The payoff from Confessing right away (after which both players Confess always) is:

\[ -1 + -3 \times (g + g^2 + g^3 + ... ) \]

Formula for a geometric series (where $0<g<1$): $g + g^2 + g^3 + g^4 ... = g/(1-g)$

The standard derivation of this is pretty neat; if you are not familiar, the Khan Academy (as usual) presents a pretty good explanation of this HERE

This formula is an important one in Economics (and beyond), particularly for discounting a constant stream of payoffs, e.g., stock dividends

Thus cooperation in a single period is ‘weakly preferred’ (at least as good) if

\[(-2) \times (1 + g + g^2 + g^3 +... ) \geq (-1) + -3 \times (g + g^2 + g^3 + ...)\]

\[g + g^2 + g^3 + ... \geq 1\]*

* Intuition for the second formula: left side is loss of future payoffs (-3 vs -2 forever from next period).

The right side is gain in that period (get -1 rather than -2))

\[g/(1-g) \geq 1\]

\[g \geq \frac{1}{2}\]

So, cooperation can be sustained as long as the probability of play continuing is high enough; here, above 1/2.

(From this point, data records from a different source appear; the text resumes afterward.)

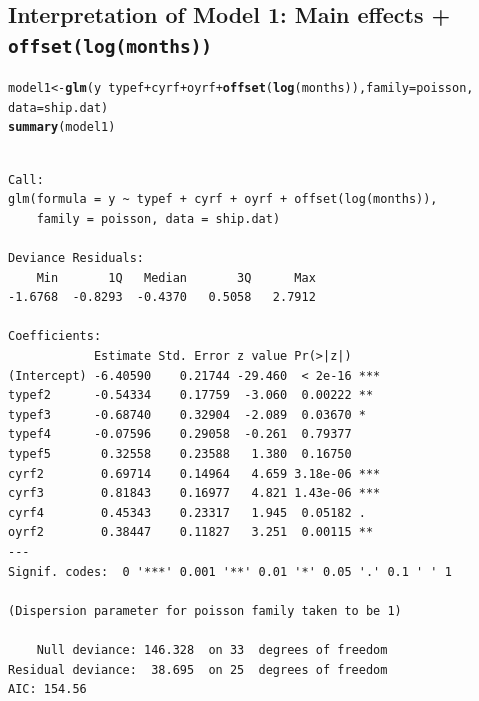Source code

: \documentclass[oneside]{book}\usepackage[]{graphicx}\usepackage[svgnames]{xcolor}
\makeatletter
\newcommand{\hlopt}[1]{\textcolor[rgb]{0,0,0}{#1}}%
\newcommand{\hlstd}[1]{\textcolor[rgb]{0.345,0.345,0.345}{#1}}%
\newcommand{\hlkwb}[1]{\textcolor[rgb]{0.69,0.353,0.396}{#1}}%
\newcommand{\hlkwc}[1]{\textcolor[rgb]{0.333,0.667,0.333}{#1}}%
\newcommand{\hlkwd}[1]{\textcolor[rgb]{0.737,0.353,0.396}{\textbf{#1}}}%
\newenvironment{kframe}{%
 \def\at@end@of@kframe{}%
 \ifinner\ifhmode%
  \def\at@end@of@kframe{\end{minipage}}%
  \begin{minipage}{\columnwidth}%
 \fi\fi%
 \def\FrameCommand##1{\hskip\@totalleftmargin \hskip-\fboxsep
 \colorbox{shadecolor}{##1}\hskip-\fboxsep
     \hskip-\linewidth \hskip-\@totalleftmargin \hskip\columnwidth}%
 \MakeFramed {\advance\hsize-\width
   \@totalleftmargin\z@ \linewidth\hsize
   \@setminipage}}%
 {\par\unskip\endMakeFramed%
 \at@end@of@kframe}
\newenvironment{knitrout}{}{} %
\makeatother
\begin{document}
\subsection*{Interpretation of Model 1: Main effects + \texttt{offset(log(months))}}
\begin{knitrout}
\color{fgcolor}\begin{kframe}
\begin{alltt}
\hlstd{model1} \hlkwb{<-} \hlkwd{glm}\hlstd{(y} \hlopt{~} \hlstd{typef} \hlopt{+} \hlstd{cyrf} \hlopt{+} \hlstd{oyrf} \hlopt{+} \hlkwd{offset}\hlstd{(}\hlkwd{log}\hlstd{(months)),} \hlkwc{family} \hlstd{= poisson,}
  \hlkwc{data} \hlstd{= ship.dat)}
\hlkwd{summary}\hlstd{(model1)}
\end{alltt}
\begin{verbatim}

Call:
glm(formula = y ~ typef + cyrf + oyrf + offset(log(months)), 
    family = poisson, data = ship.dat)

Deviance Residuals: 
    Min       1Q   Median       3Q      Max  
-1.6768  -0.8293  -0.4370   0.5058   2.7912  

Coefficients:
            Estimate Std. Error z value Pr(>|z|)    
(Intercept) -6.40590    0.21744 -29.460  < 2e-16 ***
typef2      -0.54334    0.17759  -3.060  0.00222 ** 
typef3      -0.68740    0.32904  -2.089  0.03670 *  
typef4      -0.07596    0.29058  -0.261  0.79377    
typef5       0.32558    0.23588   1.380  0.16750    
cyrf2        0.69714    0.14964   4.659 3.18e-06 ***
cyrf3        0.81843    0.16977   4.821 1.43e-06 ***
cyrf4        0.45343    0.23317   1.945  0.05182 .  
oyrf2        0.38447    0.11827   3.251  0.00115 ** 
---
Signif. codes:  0 '***' 0.001 '**' 0.01 '*' 0.05 '.' 0.1 ' ' 1

(Dispersion parameter for poisson family taken to be 1)

    Null deviance: 146.328  on 33  degrees of freedom
Residual deviance:  38.695  on 25  degrees of freedom
AIC: 154.56


\end{verbatim}
\end{kframe}
\end{knitrout}
\end{document}
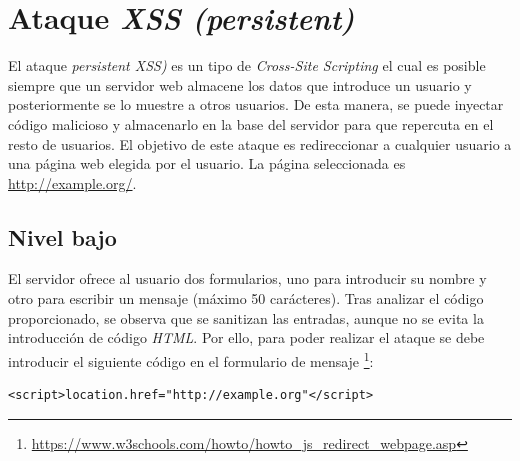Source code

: \documentclass{article}
\begin{document}
\section{Ataque \textit{XSS (persistent)}}
El ataque \textit{persistent XSS)} es un tipo de \textit{Cross-Site Scripting} el cual es posible siempre que un servidor web almacene los datos que introduce un usuario y posteriormente se lo muestre a otros usuarios. De esta manera, se puede inyectar código malicioso y almacenarlo en la base del servidor para que repercuta en el resto de usuarios. El objetivo de este ataque es redireccionar a cualquier usuario a una página web elegida por el usuario. La página seleccionada es \url{http://example.org/}.
\subsection{Nivel bajo}
El servidor ofrece al usuario dos formularios, uno para introducir su nombre y otro para escribir un mensaje (máximo 50 carácteres). Tras analizar el código proporcionado, se observa que se sanitizan las entradas, aunque no se evita la introducción de código \textit{HTML}. Por ello, para poder realizar el ataque se debe introducir el siguiente código en el formulario de mensaje \footnote{\url{https://www.w3schools.com/howto/howto_js_redirect_webpage.asp}}: \\

\begin{lstlisting}
<script>location.href="http://example.org"</script>
\end{lstlisting}
\end{document}
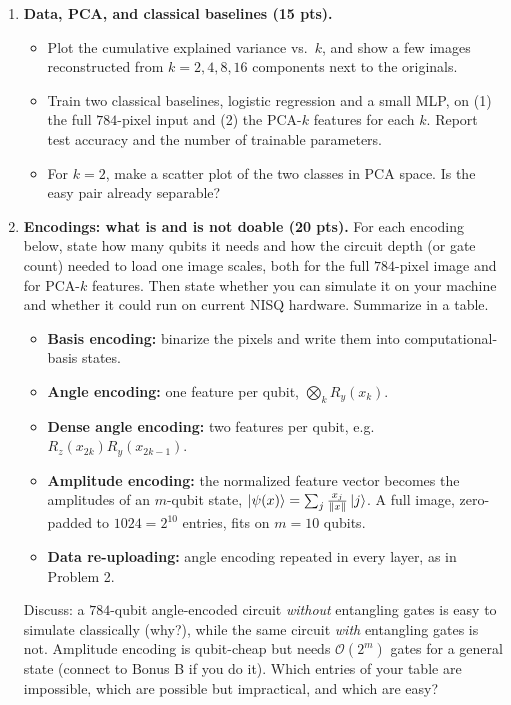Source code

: \documentclass[11pt]{article}
\begin{document}
\begin{enumerate}[label=(\alph*)]
\item \textbf{Data, PCA, and classical baselines (15 pts).}
\begin{itemize}
\item Plot the cumulative explained variance vs.\ $k$, and show a few images reconstructed from $k=2,4,8,16$ components next to the originals.
\item Train two classical baselines, logistic regression and a small MLP, on (1) the full $784$-pixel input and (2) the PCA-$k$ features for each $k$. Report test accuracy and the number of trainable parameters.
\item For $k=2$, make a scatter plot of the two classes in PCA space. Is the easy pair already separable?
\end{itemize}

\item \textbf{Encodings: what is and is not doable (20 pts).}
For each encoding below, state how many qubits it needs and how the circuit depth (or gate count) needed to load one image scales, both for the full $784$-pixel image and for PCA-$k$ features. Then state whether you can simulate it on your machine and whether it could run on current NISQ hardware. Summarize in a table.
\begin{itemize}
\item \textbf{Basis encoding:} binarize the pixels and write them into computational-basis states.
\item \textbf{Angle encoding:} one feature per qubit, $\bigotimes_k R_y(x_k)$.
\item \textbf{Dense angle encoding:} two features per qubit, e.g.\ $R_z(x_{2k})R_y(x_{2k-1})$.
\item \textbf{Amplitude encoding:} the normalized feature vector becomes the amplitudes of an $m$-qubit state, $\ket{\psi(x)}=\sum_j \frac{x_j}{\|x\|}\ket{j}$. A full image, zero-padded to $1024=2^{10}$ entries, fits on $m=10$ qubits.
\item \textbf{Data re-uploading:} angle encoding repeated in every layer, as in Problem 2.
\end{itemize}
Discuss: a $784$-qubit angle-encoded circuit \emph{without} entangling gates is easy to simulate classically (why?), while the same circuit \emph{with} entangling gates is not. Amplitude encoding is qubit-cheap but needs $\mathcal{O}(2^m)$ gates for a general state (connect to Bonus B if you do it). Which entries of your table are impossible, which are possible but impractical, and which are easy?


\end{enumerate}
\end{document}
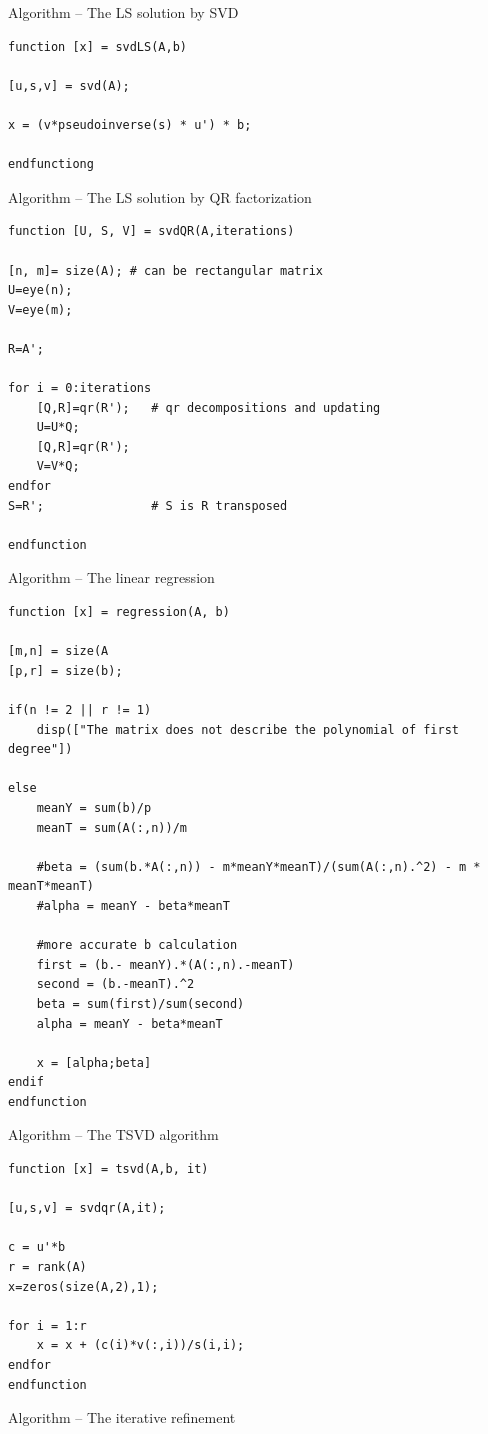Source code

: \documentclass[eng,openany]{mgr}
\begin{document}
Algorithm  -- The LS solution by SVD\\

\begin{lstlisting}
function [x] = svdLS(A,b)

[u,s,v] = svd(A);

x = (v*pseudoinverse(s) * u') * b;

endfunctiong
\end{lstlisting}
Algorithm  -- The LS solution by QR factorization\\
\begin{lstlisting}
function [U, S, V] = svdQR(A,iterations)

[n, m]= size(A); # can be rectangular matrix
U=eye(n);   
V=eye(m);

R=A';  

for i = 0:iterations
	[Q,R]=qr(R');   # qr decompositions and updating  
	U=U*Q;         
	[Q,R]=qr(R');
	V=V*Q;
endfor
S=R';               # S is R transposed

endfunction
\end{lstlisting}
\newpage
Algorithm  -- The linear regression\\
\begin{lstlisting}
function [x] = regression(A, b)

[m,n] = size(A
[p,r] = size(b);

if(n != 2 || r != 1)
	disp(["The matrix does not describe the polynomial of first degree"])

else
	meanY = sum(b)/p
	meanT = sum(A(:,n))/m
	
	#beta = (sum(b.*A(:,n)) - m*meanY*meanT)/(sum(A(:,n).^2) - m * meanT*meanT)
	#alpha = meanY - beta*meanT
	
	#more accurate b calculation
	first = (b.- meanY).*(A(:,n).-meanT)
	second = (b.-meanT).^2
	beta = sum(first)/sum(second)
	alpha = meanY - beta*meanT
	
	x = [alpha;beta]
endif
endfunction
\end{lstlisting}
Algorithm  -- The TSVD algorithm\\
\begin{lstlisting}
function [x] = tsvd(A,b, it)

[u,s,v] = svdqr(A,it);

c = u'*b
r = rank(A)
x=zeros(size(A,2),1);

for i = 1:r
	x = x + (c(i)*v(:,i))/s(i,i);
endfor
endfunction
\end{lstlisting}
Algorithm  -- The iterative refinement\\
\end{document}
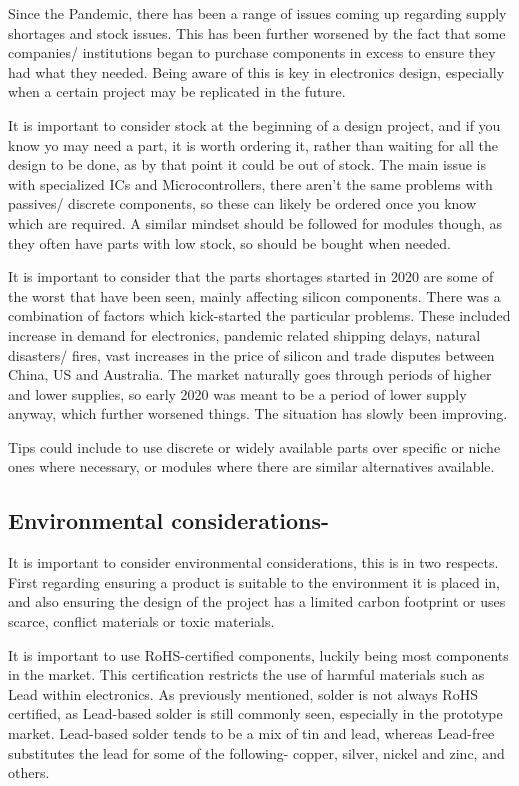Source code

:\documentclass[a4paper,11pt]{report}
\begin{document}
Since the Pandemic, there has been a range of issues coming up regarding supply shortages and stock issues. This has been further worsened by the fact that some companies/ institutions began to purchase components in excess to ensure they had what they needed. Being aware of this is key in electronics design, especially when a certain project may be replicated in the future.

It is important to consider stock at the beginning of a design project, and if you know yo may need a part, it is worth ordering it, rather than waiting for all the design to be done, as by that point it could be out of stock. The main issue is with specialized ICs and Microcontrollers, there aren't the same problems with passives/ discrete components, so these can likely be ordered once you know which are required. A similar mindset should be followed for modules though, as they often have parts with low stock, so should be bought when needed.

It is important to consider that the parts shortages started in 2020 are some of the worst that have been seen, mainly affecting silicon components. There was a combination of factors which kick-started the particular problems. These included increase in demand for electronics, pandemic related shipping delays, natural disasters/ fires, vast increases in the price of silicon and trade disputes between China, US and Australia. The market naturally goes through periods of higher and lower supplies, so early 2020 was meant to be a period of lower supply anyway, which further worsened things. The situation has slowly been improving.

Tips could include to use discrete or widely available parts over specific or niche ones where necessary, or modules where there are similar alternatives available.


\subsection{Environmental considerations-}
It is important to consider environmental considerations, this is in two respects. First regarding ensuring a product is suitable to the environment it is placed in, and also ensuring the design of the project has a limited carbon footprint or uses scarce, conflict materials or toxic materials.

It is important to use RoHS-certified components, luckily being most components in the market. This certification restricts the use of harmful materials such as Lead within electronics. As previously mentioned, solder is not always RoHS certified, as Lead-based solder is still commonly seen, especially in the prototype market. Lead-based solder tends to be a mix of tin and lead, whereas Lead-free substitutes the lead for some of the following- copper, silver, nickel and zinc, and others.
\end{document}
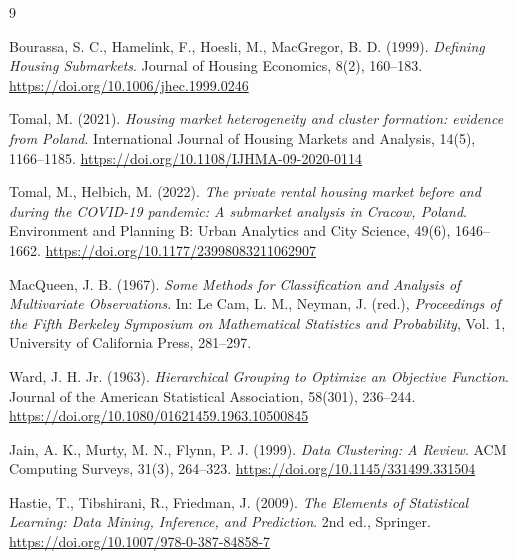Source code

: \documentclass{report}
\begin{document}
\begin{thebibliography}{9}

Bourassa, S. C., Hamelink, F., Hoesli, M., MacGregor, B. D. (1999).
\textit{Defining Housing Submarkets}.
Journal of Housing Economics, 8(2), 160--183.
\url{https://doi.org/10.1006/jhec.1999.0246}

Tomal, M. (2021).
\textit{Housing market heterogeneity and cluster formation: evidence from Poland}.
International Journal of Housing Markets and Analysis, 14(5), 1166--1185.
\url{https://doi.org/10.1108/IJHMA-09-2020-0114}

Tomal, M., Helbich, M. (2022).
\textit{The private rental housing market before and during the COVID-19 pandemic: A submarket analysis in Cracow, Poland}.
Environment and Planning B: Urban Analytics and City Science, 49(6), 1646--1662.
\url{https://doi.org/10.1177/23998083211062907}

MacQueen, J. B. (1967).
\textit{Some Methods for Classification and Analysis of Multivariate Observations}.
In: Le Cam, L. M., Neyman, J. (red.),
\textit{Proceedings of the Fifth Berkeley Symposium on Mathematical Statistics and Probability},
Vol. 1, University of California Press, 281--297.

Ward, J. H. Jr. (1963).
\textit{Hierarchical Grouping to Optimize an Objective Function}.
Journal of the American Statistical Association, 58(301), 236--244.
\url{https://doi.org/10.1080/01621459.1963.10500845}

Jain, A. K., Murty, M. N., Flynn, P. J. (1999).
\textit{Data Clustering: A Review}.
ACM Computing Surveys, 31(3), 264--323.
\url{https://doi.org/10.1145/331499.331504}

Hastie, T., Tibshirani, R., Friedman, J. (2009).
\textit{The Elements of Statistical Learning: Data Mining, Inference, and Prediction}.
2nd ed., Springer.
\url{https://doi.org/10.1007/978-0-387-84858-7}

\end{thebibliography}
\end{document}
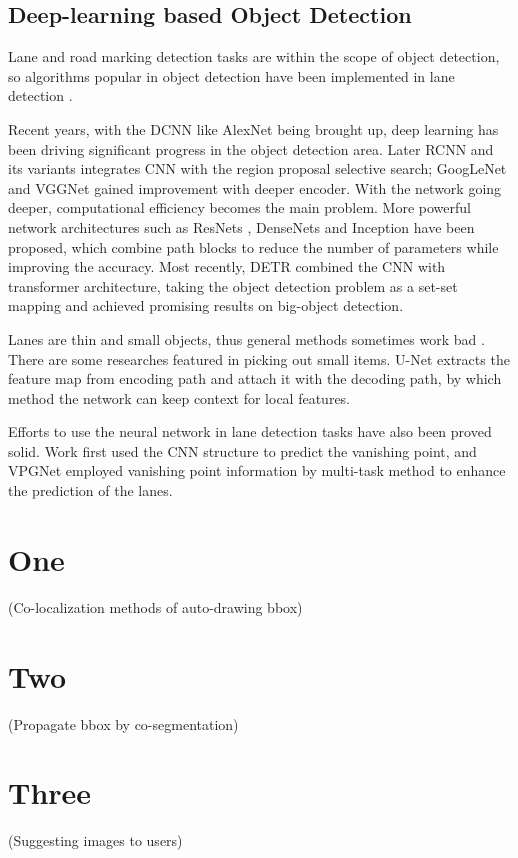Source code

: \begin{spacing}{1.5}
\subsection{Deep-learning based Object Detection}

Lane and road marking detection tasks are within the scope of object detection, so algorithms popular in object detection have been implemented in lane detection \cite{tang2020review}. 

Recent years, with the DCNN like AlexNet \cite{krizhevsky2012imagenet} being brought up, deep learning has been driving significant progress in the object detection area. Later RCNN and its variants \cite{girshick2014rich, girshick2015fast, ren2015faster} integrates CNN with the region proposal selective search; GoogLeNet \cite{szegedy2015going} and VGGNet \cite{simonyan2014very} gained improvement with deeper encoder. With the network going deeper, computational efficiency becomes the main problem. More powerful network architectures such as ResNets \cite{he2016deep}, DenseNets \cite{huang2017densely} and Inception \cite{ioffe2015batch} have been proposed, which combine path blocks to reduce the number of parameters while improving the accuracy. Most recently, DETR \cite{carion2020end} combined the CNN with transformer architecture, taking the object detection problem as a set-set mapping and achieved promising results on big-object detection.

Lanes are thin and small objects, thus general methods sometimes work bad \cite{tang2020review}. There are some researches featured in picking out small items. U-Net \cite{ronneberger2015unet} extracts the feature map from encoding path and attach it with the decoding path, by which method the network can keep context for local features.

Efforts to use the neural network in lane detection tasks have also been proved solid. Work \cite{borji2016vanishing} first used the CNN structure to predict the vanishing point, and VPGNet \cite{lee2017vpgnet} employed vanishing point information by multi-task method to enhance the prediction of the lanes.

\section{One}
(Co-localization methods of auto-drawing bbox)

\section{Two}
(Propagate bbox by co-segmentation)

\section{Three}
(Suggesting images to users)


\end{spacing}
\newpage
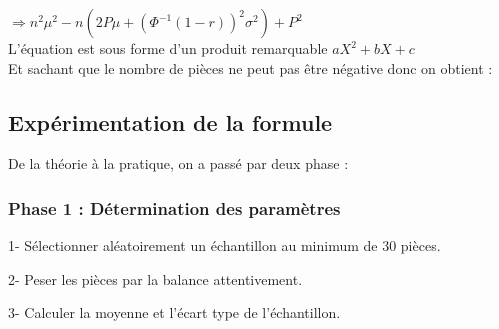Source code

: \documentclass[12pt, a4paper]{thesis}
\begin{document}
$\Longrightarrow n ^{2} \mu^2 - n ( 2 P \mu +(\Phi^{-1}(1-r))^{2} \sigma^{2}) + P^{2}  $\\
 L'équation est sous forme d'un produit remarquable $ a X^{2}+ b X + c $\\
 Et sachant que le nombre de pièces ne peut pas être négative donc on obtient : \\
 


\subsection{Expérimentation de la formule}
De la théorie à la pratique, on a passé par deux phase :
\subsubsection{Phase 1 : Détermination des paramètres} 
\item 1- Sélectionner aléatoirement un échantillon au minimum de 30 pièces. 
\item 2- Peser les pièces par la balance attentivement.
\item 3- Calculer la moyenne et l'écart type de l'échantillon.
\end{document}
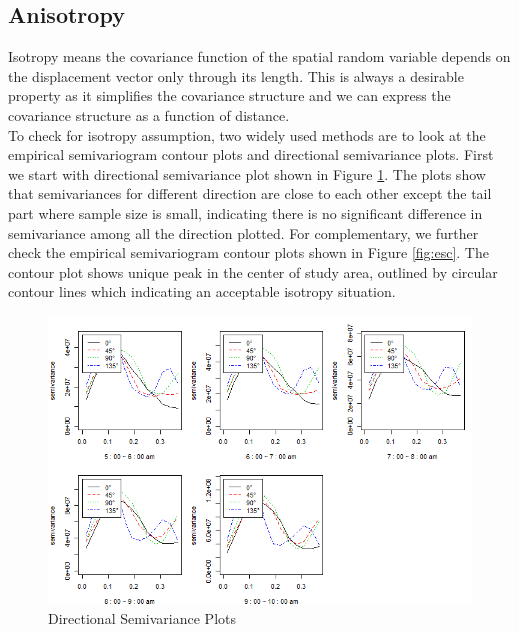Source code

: \documentclass[hidelinks,12pt]{article}
\begin{document}
\subsection{Anisotropy}\label{sec:anis}
Isotropy means the covariance function of the spatial random variable depends on the displacement vector only through its length. This is always a desirable property as it simplifies the covariance structure and we can express the covariance structure as a function of distance. \\

To check for isotropy assumption, two widely used methods are to look at the empirical semivariogram contour plots and directional semivariance plots. First we start with directional semivariance plot shown in Figure \ref{fig:dir_semi}. The plots show that semivariances for different direction are close to each other except the tail part where sample size is small, indicating there is no significant difference in semivariance among all the direction plotted. For complementary, we further check the empirical semivariogram contour plots shown in Figure \ref{fig:esc}. The contour plot shows unique peak in the center of study area, outlined by circular contour lines which indicating an acceptable isotropy situation.

\begin{figure}[!ht]
		\includegraphics[width=\textwidth]{dir_semi.png}
		\caption{Directional Semivariance Plots\label{fig:dir_semi}}
\end{figure}
\FloatBarrier
\end{document}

Just because it can be sustained doesn’t mean it will be; there are other Subgame-Perfect Nash equilibria, including ‘always confess’.
This setup is directly applied to the case of ‘a cartel’ of firms tacitly or overtly colluding to sustain high prices!

7.3 Extensive games (formal, following O-R)

Introducing ‘histories’ (O-R), considering the figure above:

We refer to each sequence of actions as a history. In [the entry game] there are five histories. The initial node [red square] represents the null history: no action has yet been chosen.

The node shown by a small [blue] disk represents the history (In).

Each of the three other histories, (In, Accomodate), (In,Fight), and (Out), leads to an endpoint of the game. We refer to these histories as terminal, and to the other histories, after which a player has to choose an action, as nonterminal.

O-R’s formal definition:

Warning, much of this may seem obvious and excessively mathematically formal. This comes from wanting to define every concept from the simplest possible set of axioms.

A (finite horizon) extensive game $\langle N, H, P, (\succsim^i)_{i \in N} \rangle$ has the following components.

Note that the ‘action sets’ for each player are replaced by histories (H) and player functions (P). The histories will contain and specify actions.

Players: A set of players N = {1,…,n}. [as in strategic games]

Histories

A set H of histories, each of which is a finite sequence of actions. The empty history, $\emptyset$, is in $H$,

$\emptyset$ is the ‘null history’ … ‘nothing has happened yet’

… and if $(a_1,a_2,...,a_t) \in H$ then also $(a_1,a_2,...,a_{t−1}) \in H$

In other words, the set of histories $H$ is the sets of all possible ‘specifications of points’ we could get to in the process of playing the game … so if we can get to a later point in a sequence we can get to an earlier point.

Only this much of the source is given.